— Data to use —
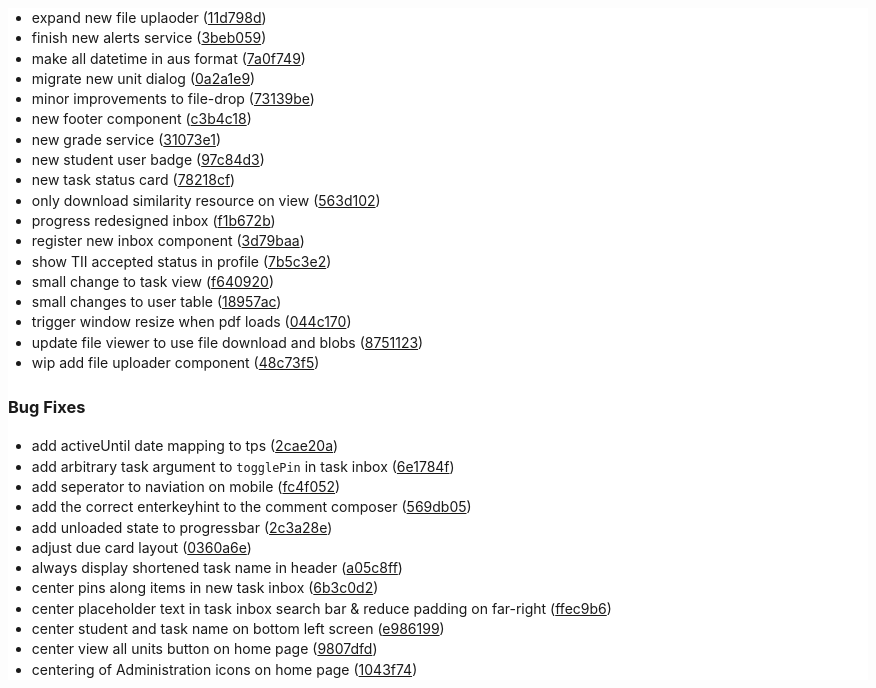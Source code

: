 * expand new file uplaoder ([11d798d](https://github.com/macite/doubtfire-deploy/commit/11d798d6a6e5eca4555a7d141e1d11d2a862fcfe))
* finish new alerts service ([3beb059](https://github.com/macite/doubtfire-deploy/commit/3beb05987e605c9f4270fc0d7bdd95f82bf64007))
* make all datetime in aus format ([7a0f749](https://github.com/macite/doubtfire-deploy/commit/7a0f749a4328a44c1ffb5692017dfa39a061e1d5))
* migrate new unit dialog ([0a2a1e9](https://github.com/macite/doubtfire-deploy/commit/0a2a1e9baca6b0553730c1a939b246bf1be178a3))
* minor improvements to file-drop ([73139be](https://github.com/macite/doubtfire-deploy/commit/73139be83449f50036eedb3520ed2d8daa5da09c))
* new footer component ([c3b4c18](https://github.com/macite/doubtfire-deploy/commit/c3b4c182921079d6ebc0851ec7e6515e65f1c15b))
* new grade service ([31073e1](https://github.com/macite/doubtfire-deploy/commit/31073e1dbe963c1e0f2c84139a2c3f746cc31bbb))
* new student user badge ([97c84d3](https://github.com/macite/doubtfire-deploy/commit/97c84d3016b0e322d54062fae0d46da112146d5d))
* new task status card ([78218cf](https://github.com/macite/doubtfire-deploy/commit/78218cf6d45f5cac50203f96109d27400fa37686))
* only download similarity resource on view ([563d102](https://github.com/macite/doubtfire-deploy/commit/563d1024ee7023e4228a9ceef9f556e48e7127d1))
* progress redesigned inbox ([f1b672b](https://github.com/macite/doubtfire-deploy/commit/f1b672b7495a9086abb88f5e1991cb4c4f7b60c1))
* register new inbox component ([3d79baa](https://github.com/macite/doubtfire-deploy/commit/3d79baae505e44c401179ae34de4804e8d90b7ba))
* show TII accepted status in profile ([7b5c3e2](https://github.com/macite/doubtfire-deploy/commit/7b5c3e2c0fe9fcc30f9fffc73d9a942714db7cb2))
* small change to task view ([f640920](https://github.com/macite/doubtfire-deploy/commit/f6409201e9d4af4f075b4db8559fc1e26f4a374f))
* small changes to user table ([18957ac](https://github.com/macite/doubtfire-deploy/commit/18957acfc700e941ebb161d9ddb8f5e1ebe1beff))
* trigger window resize when pdf loads ([044c170](https://github.com/macite/doubtfire-deploy/commit/044c170ebe05e7e3a368df2e8041884d2e23c752))
* update file viewer to use file download and blobs ([8751123](https://github.com/macite/doubtfire-deploy/commit/87511232ca384a355ddfc5eb396186babd676f92))
* wip add file uploader component ([48c73f5](https://github.com/macite/doubtfire-deploy/commit/48c73f547892ae3ce12fdac416bf93c3a2c72006))


### Bug Fixes

* add activeUntil date mapping to tps ([2cae20a](https://github.com/macite/doubtfire-deploy/commit/2cae20a6b3fa3e5ea8a001ffa40a87263c438b68))
* add arbitrary task argument to `togglePin` in task inbox ([6e1784f](https://github.com/macite/doubtfire-deploy/commit/6e1784ff52a745330e57f2ccc2a55b3206d535d0))
* add seperator to naviation on mobile ([fc4f052](https://github.com/macite/doubtfire-deploy/commit/fc4f0527b144fd8f3b6e98b335e629f85fe1bb3b))
* add the correct enterkeyhint to the comment composer ([569db05](https://github.com/macite/doubtfire-deploy/commit/569db059fc9786363b1b62d7be72e44f711faba3))
* add unloaded state to progressbar ([2c3a28e](https://github.com/macite/doubtfire-deploy/commit/2c3a28e9718879f55596221517db35bda8c09450))
* adjust due card layout ([0360a6e](https://github.com/macite/doubtfire-deploy/commit/0360a6e0868e995d7ba5c9091be556dad4bfd474))
* always display shortened task name in header ([a05c8ff](https://github.com/macite/doubtfire-deploy/commit/a05c8ffd9aef9c865f72458157b465f9de1e07f3))
* center pins along items in new task inbox ([6b3c0d2](https://github.com/macite/doubtfire-deploy/commit/6b3c0d2b1d5541fe36c6fbd03dfc752f43d03e18))
* center placeholder text in task inbox search bar & reduce padding on far-right ([ffec9b6](https://github.com/macite/doubtfire-deploy/commit/ffec9b6f4bfc9d2aee6aa762c41bcce1ed1823ba))
* center student and task name on bottom left screen ([e986199](https://github.com/macite/doubtfire-deploy/commit/e9861992e9e5a40076973a2215bcc919c1777b5d))
* center view all units button on home page ([9807dfd](https://github.com/macite/doubtfire-deploy/commit/9807dfd1f18e1efc9f882a67ef99f1d198a03ff7))
* centering of Administration icons on home page ([1043f74](https://github.com/macite/doubtfire-deploy/commit/1043f74e2ca5d23cad8c4d890a202b20ddb4bc37))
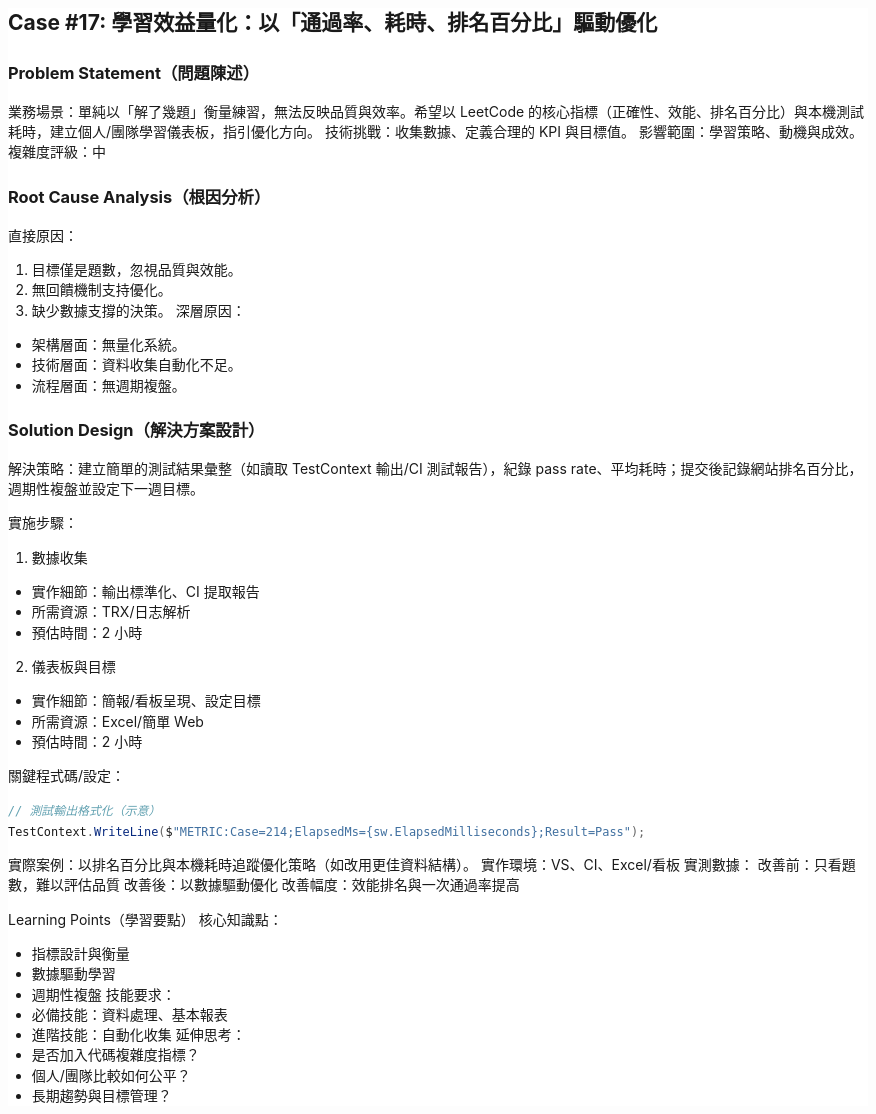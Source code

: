 
## Case #17: 學習效益量化：以「通過率、耗時、排名百分比」驅動優化

### Problem Statement（問題陳述）
業務場景：單純以「解了幾題」衡量練習，無法反映品質與效率。希望以 LeetCode 的核心指標（正確性、效能、排名百分比）與本機測試耗時，建立個人/團隊學習儀表板，指引優化方向。
技術挑戰：收集數據、定義合理的 KPI 與目標值。
影響範圍：學習策略、動機與成效。
複雜度評級：中

### Root Cause Analysis（根因分析）
直接原因：
1. 目標僅是題數，忽視品質與效能。
2. 無回饋機制支持優化。
3. 缺少數據支撐的決策。
深層原因：
- 架構層面：無量化系統。
- 技術層面：資料收集自動化不足。
- 流程層面：無週期複盤。

### Solution Design（解決方案設計）
解決策略：建立簡單的測試結果彙整（如讀取 TestContext 輸出/CI 測試報告），紀錄 pass rate、平均耗時；提交後記錄網站排名百分比，週期性複盤並設定下一週目標。

實施步驟：
1. 數據收集
- 實作細節：輸出標準化、CI 提取報告
- 所需資源：TRX/日志解析
- 預估時間：2 小時

2. 儀表板與目標
- 實作細節：簡報/看板呈現、設定目標
- 所需資源：Excel/簡單 Web
- 預估時間：2 小時

關鍵程式碼/設定：
```csharp
// 測試輸出格式化（示意）
TestContext.WriteLine($"METRIC:Case=214;ElapsedMs={sw.ElapsedMilliseconds};Result=Pass");
```

實際案例：以排名百分比與本機耗時追蹤優化策略（如改用更佳資料結構）。
實作環境：VS、CI、Excel/看板
實測數據：
改善前：只看題數，難以評估品質
改善後：以數據驅動優化
改善幅度：效能排名與一次通過率提高

Learning Points（學習要點）
核心知識點：
- 指標設計與衡量
- 數據驅動學習
- 週期性複盤
技能要求：
- 必備技能：資料處理、基本報表
- 進階技能：自動化收集
延伸思考：
- 是否加入代碼複雜度指標？
- 個人/團隊比較如何公平？
- 長期趨勢與目標管理？

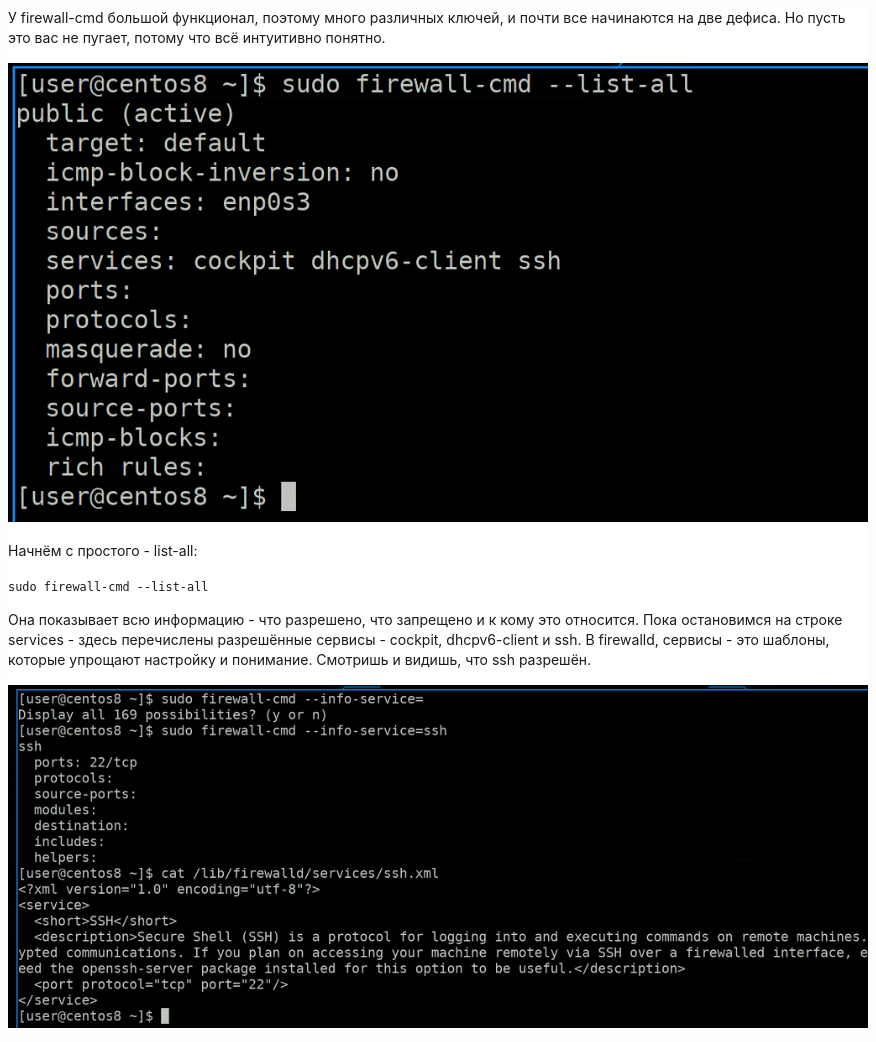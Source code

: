 
У firewall-cmd большой функционал, поэтому много различных ключей, и почти все начинаются на две дефиса. Но пусть это вас не пугает, потому что всё интуитивно понятно.

![](images/listall.png)

Начнём с простого - list-all:

```
sudo firewall-cmd --list-all
```

Она показывает всю информацию - что разрешено, что запрещено и к кому это относится. Пока остановимся на строке services - здесь перечислены разрешённые сервисы - cockpit, dhcpv6-client и ssh. В firewalld, сервисы - это шаблоны, которые упрощают настройку и понимание. Смотришь и видишь, что ssh разрешён.

![](images/firewalldservices.png)
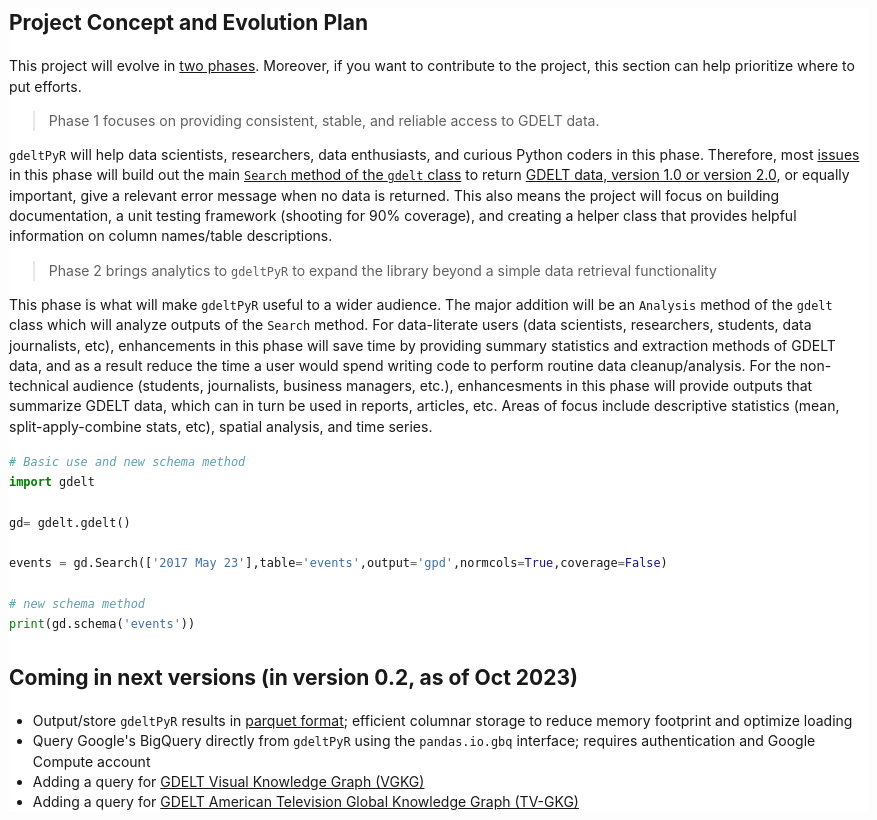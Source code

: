 
## Project Concept and Evolution Plan

This project will evolve in [two phases](https://github.com/linwoodc3/gdeltPyR/projects). Moreover, if you want to contribute to the project, this section can help prioritize where to put efforts.  
> Phase 1 focuses on providing consistent, stable, and reliable access to GDELT data.

`gdeltPyR` will help data scientists, researchers, data enthusiasts, and curious Python coders in this phase.  Therefore, most [issues](https://github.com/linwoodc3/gdeltPyR/issues) in this phase will build out the main [`Search` method of the `gdelt` class](https://github.com/linwoodc3/gdeltPyR/blob/master/gdelt/base.py#L181-L690) to return [GDELT data, version 1.0 or version 2.0](http://gdeltproject.org/data.html#intro), or equally important, give a relevant error message when no data is returned.  This also means the project will focus on building documentation, a unit testing framework (shooting for 90% coverage), and creating a helper class that provides helpful information on column names/table descriptions.  

> Phase 2 brings analytics to `gdeltPyR` to expand the library beyond a simple data retrieval functionality

This phase is what will make `gdeltPyR` useful to a wider audience. The major addition will be an `Analysis` method of the `gdelt` class which will analyze outputs of the `Search` method.  For data-literate users (data scientists, researchers, students, data journalists, etc), enhancements in this phase will save time by providing summary statistics and extraction methods of GDELT data, and as a result reduce the time a user would spend writing code to perform routine data cleanup/analysis.  For the non-technical audience (students, journalists, business managers, etc.), enhancesments in this phase will provide outputs that summarize GDELT data, which can in turn be used in reports, articles, etc.  Areas of focus include descriptive statistics (mean, split-apply-combine stats, etc), spatial analysis, and time series.

```python
# Basic use and new schema method
import gdelt

gd= gdelt.gdelt()

events = gd.Search(['2017 May 23'],table='events',output='gpd',normcols=True,coverage=False)

# new schema method
print(gd.schema('events'))

```

## Coming in next versions (in version 0.2, as of Oct 2023)

* Output/store `gdeltPyR` results in [parquet format](http://wesmckinney.com/blog/python-parquet-update/); efficient columnar storage to reduce memory footprint and optimize loading
* Query Google's BigQuery directly from `gdeltPyR` using the `pandas.io.gbq` interface; requires authentication and Google Compute account
* Adding a query for [GDELT Visual Knowledge Graph (VGKG)](http://blog.gdeltproject.org/gdelt-visual-knowledge-graph-vgkg-v1-0-available/)
* Adding a query for [GDELT American Television Global Knowledge Graph (TV-GKG)](http://blog.gdeltproject.org/announcing-the-american-television-global-knowledge-graph-tv-gkg/)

— How to complete this task —
In the records above, collect each line with "providing".

— Your response —
> Phase 1 focuses on providing consistent, stable, and reliable access to GDELT data.
This phase is what will make `gdeltPyR` useful to a wider audience. The major addition will be an `Analysis` method of the `gdelt` class which will analyze outputs of the `Search` method.  For data-literate users (data scientists, researchers, students, data journalists, etc), enhancements in this phase will save time by providing summary statistics and extraction methods of GDELT data, and as a result reduce the time a user would spend writing code to perform routine data cleanup/analysis.  For the non-technical audience (students, journalists, business managers, etc.), enhancesments in this phase will provide outputs that summarize GDELT data, which can in turn be used in reports, articles, etc.  Areas of focus include descriptive statistics (mean, split-apply-combine stats, etc), spatial analysis, and time series.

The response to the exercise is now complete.